However, overpumping in parts of South Carolina and Georgia -- particularly in Savannah -- have caused saltwater to seep into the aquifer in some parts of the island and near Port Royal Sound, contaminating wells, according to a DHEC study.
The proposed South Island well would draw brackish water from a deeper aquifer, requiring treatment at the district's reverse-osmosis plant to remove the salt. The district built the plant in 2002, and it filters 2.88 million gallons of water per day that is pumped from a well 3,800 feet underground. The district uses between 5 million and 9 million gallons of water per day.
The new well will serve as a backup for the district's deep well and 11 Upper Floridan wells. O'Keefe said the district lost one well to saltwater intrusion in Long Cove Club about three years ago.
Other wells may follow, according to DHEC models.
"Just like the north end, saltwater intrusion is creeping in all the time, so we're trying to stay ahead of the game," O'Keefe said.
Hilton Head Public Service District, which provides water and sewer service to the island's north end, has lost six wells to saltwater intrusion since 2000 and expects two of its remaining five to become unusable next year, according to Pete Nardi, district spokesman.
Nardi said losing more wells appears to be inevitable, and the district has been gradually incorporating alternative water sources, such as treated Savannah River water purchased from the Beaufort-Jasper Water & Sewer Authority and treating Middle Floridan water in a reverse-osmosis plant. It also pumps fresh water it buys from BJWSA during months of low demand into mid-level aquifer wells, where it is stored; the water is drawn during the summer months of peak demand.
The South Island district is building two similar storage wells capable of holding 120 million gallons each.
Broad Creek Public Service District, serving mid-island residents, has not lost wells to saltwater intrusion, general manager Rusty Hildebrand said.
Committees from South Carolina and Georgia, created in 2005 by the governors from both states to study the saltwater intrusion in the Upper Floridan Aquifer, have been unable to reach a solution.
South Carolina spent months threatening to sue the Peach State if it wouldn't reduce water consumption from the aquifer. Utilities serving the Savannah area pump about 52 million gallons per day from the Upper Floridan; S.C. pumps about 10 million.
Tensions appeared to be coming to a head this winter, but the legal punches were never thrown, and such actions are -- for now -- off the table, according to Dean Moss of the S.C. Governor's Savannah River Committee.

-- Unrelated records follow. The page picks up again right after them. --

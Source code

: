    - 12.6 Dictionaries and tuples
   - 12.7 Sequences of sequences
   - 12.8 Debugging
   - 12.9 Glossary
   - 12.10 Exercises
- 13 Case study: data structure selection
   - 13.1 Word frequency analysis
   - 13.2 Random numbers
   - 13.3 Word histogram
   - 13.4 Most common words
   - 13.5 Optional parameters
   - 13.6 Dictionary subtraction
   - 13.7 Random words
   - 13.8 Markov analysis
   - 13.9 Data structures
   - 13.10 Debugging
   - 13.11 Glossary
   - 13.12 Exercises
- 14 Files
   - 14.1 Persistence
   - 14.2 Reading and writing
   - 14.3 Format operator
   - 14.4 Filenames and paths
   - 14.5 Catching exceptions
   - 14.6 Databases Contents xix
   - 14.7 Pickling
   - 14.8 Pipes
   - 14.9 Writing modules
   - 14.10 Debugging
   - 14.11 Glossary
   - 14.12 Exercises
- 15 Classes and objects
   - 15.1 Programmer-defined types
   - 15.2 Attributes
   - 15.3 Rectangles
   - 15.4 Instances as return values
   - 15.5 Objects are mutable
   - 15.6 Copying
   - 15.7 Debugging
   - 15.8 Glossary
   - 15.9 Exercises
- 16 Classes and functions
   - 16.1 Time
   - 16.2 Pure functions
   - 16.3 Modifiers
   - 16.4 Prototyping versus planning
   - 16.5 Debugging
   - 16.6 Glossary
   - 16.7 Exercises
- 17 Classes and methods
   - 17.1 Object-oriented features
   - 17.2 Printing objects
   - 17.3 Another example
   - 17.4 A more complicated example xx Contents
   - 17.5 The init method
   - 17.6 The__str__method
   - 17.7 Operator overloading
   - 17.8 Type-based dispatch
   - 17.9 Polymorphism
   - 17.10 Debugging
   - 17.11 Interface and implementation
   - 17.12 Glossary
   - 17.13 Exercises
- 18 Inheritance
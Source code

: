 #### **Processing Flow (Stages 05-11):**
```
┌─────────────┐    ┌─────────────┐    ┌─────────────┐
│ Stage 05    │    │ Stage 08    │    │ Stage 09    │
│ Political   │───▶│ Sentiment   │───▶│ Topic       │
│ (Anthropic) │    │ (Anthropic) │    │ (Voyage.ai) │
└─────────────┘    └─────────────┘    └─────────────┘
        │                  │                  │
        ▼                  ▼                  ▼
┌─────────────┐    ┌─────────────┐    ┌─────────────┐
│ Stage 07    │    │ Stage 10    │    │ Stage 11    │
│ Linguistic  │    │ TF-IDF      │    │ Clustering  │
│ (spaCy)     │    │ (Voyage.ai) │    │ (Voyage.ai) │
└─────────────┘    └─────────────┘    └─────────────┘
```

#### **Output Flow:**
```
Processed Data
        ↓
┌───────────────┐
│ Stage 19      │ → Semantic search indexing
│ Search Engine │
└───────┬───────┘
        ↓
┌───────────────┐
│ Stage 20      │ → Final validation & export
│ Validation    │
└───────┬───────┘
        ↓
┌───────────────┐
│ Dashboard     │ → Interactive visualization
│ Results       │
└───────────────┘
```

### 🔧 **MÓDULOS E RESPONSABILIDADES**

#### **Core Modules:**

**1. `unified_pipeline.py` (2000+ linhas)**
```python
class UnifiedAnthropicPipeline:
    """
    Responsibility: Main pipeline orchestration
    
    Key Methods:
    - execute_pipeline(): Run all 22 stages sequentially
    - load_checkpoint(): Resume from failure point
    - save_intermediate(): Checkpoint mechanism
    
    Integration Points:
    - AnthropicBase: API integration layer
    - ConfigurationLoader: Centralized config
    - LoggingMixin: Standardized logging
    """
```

Moss said he doesn't know if the legal threats moved negotiations forward, but the two sides are still working together.
Attempts last week to reach a representative from the Georgia committee were unsuccessful.
Suing Georgia would have meant spending a lot of time and money, without any progress on slowing the intrusion, Moss said.
A lawsuit between South Carolina and North Carolina over water drawn from the Catawba River, which runs near Charlotte into Upstate South Carolina, took four years to settle.
Moss described the current process to curtail saltwater intrusion as "slow," "painful" and "like a chess game."